What is standing in the way of making the changes that are both necessary and economically cost effective is the power of the fossil fuel industry to gaslight us with fake research and seemingly grass roots citizens’ movements. As the excellent book Merchants of Doubt by Naomi Oreskes and Erik Conway showed, generations of smokers were denied factual information about the connection between smoking and fatal diseases for decades due to misinformation bought and paid for by tobacco companies. Needless to say, that misinformation led to many preventable deaths.
But smoking mostly kills individual smokers (some people get sick from second hand smoke as well). When it comes to climate change the consequences are much more dire. It is not an exaggeration to claim that the rising global temperature and the changes in the world’s ecology will create so much disruption and destruction that literally millions of our grandchildren will die prematurely. To minimize both the disruption, destruction and death it is essential that we take steps right now to let the free market actually work its magic so that competitive green technologies can beat out fossil fuels without government intervention to stall that change.
In my last commentary when I gave praise to the young people of the SUNRISE MOVEMENT. I noted that they recognize the need to organize politically to counter the efforts of fossil fuel trade associations, lobbying groups and intellectuals for hire.

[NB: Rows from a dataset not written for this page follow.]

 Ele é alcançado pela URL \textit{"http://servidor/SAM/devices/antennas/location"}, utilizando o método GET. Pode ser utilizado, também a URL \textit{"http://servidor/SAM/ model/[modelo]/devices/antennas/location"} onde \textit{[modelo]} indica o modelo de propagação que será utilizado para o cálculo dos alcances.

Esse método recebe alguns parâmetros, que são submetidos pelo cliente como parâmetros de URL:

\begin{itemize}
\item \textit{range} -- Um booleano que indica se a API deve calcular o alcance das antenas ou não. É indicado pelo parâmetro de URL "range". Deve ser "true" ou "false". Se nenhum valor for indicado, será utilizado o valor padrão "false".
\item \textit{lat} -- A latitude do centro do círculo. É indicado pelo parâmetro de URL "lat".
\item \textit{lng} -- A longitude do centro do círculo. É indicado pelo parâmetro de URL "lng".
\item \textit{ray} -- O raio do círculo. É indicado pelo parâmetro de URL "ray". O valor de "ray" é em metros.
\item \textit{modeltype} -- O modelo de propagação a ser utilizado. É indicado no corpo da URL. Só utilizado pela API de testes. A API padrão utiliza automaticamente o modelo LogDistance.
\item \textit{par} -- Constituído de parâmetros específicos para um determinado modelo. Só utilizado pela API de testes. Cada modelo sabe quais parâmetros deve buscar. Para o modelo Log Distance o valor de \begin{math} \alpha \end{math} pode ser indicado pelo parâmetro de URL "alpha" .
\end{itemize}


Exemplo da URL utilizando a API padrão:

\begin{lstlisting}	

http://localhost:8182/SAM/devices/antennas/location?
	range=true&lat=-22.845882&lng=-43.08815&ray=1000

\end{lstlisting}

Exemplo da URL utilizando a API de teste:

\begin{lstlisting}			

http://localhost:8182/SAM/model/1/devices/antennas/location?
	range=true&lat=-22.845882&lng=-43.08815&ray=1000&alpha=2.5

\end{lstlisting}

Forty years ago, when NASA scientist James Hansen warned of the dangers of global warming, the free market (because it ignored externalities) was signaling that green technologies were too expensive. Now that green technologies are competitive, the fossil fuel protection racket is erecting barriers to the market.
Dressler concludes with this very important admonition: “Policymakers must now call out the fact that an industry facing obsolescence is distorting the market to try to shut out a superior competitor, clean energy.”
Michael Meeropol is professor emeritus of Economics at Western New England University. He is the author with Howard and Paul Sherman of the recently published second edition of Principles of Macroeconomics: Activist vs. Austerity Policies.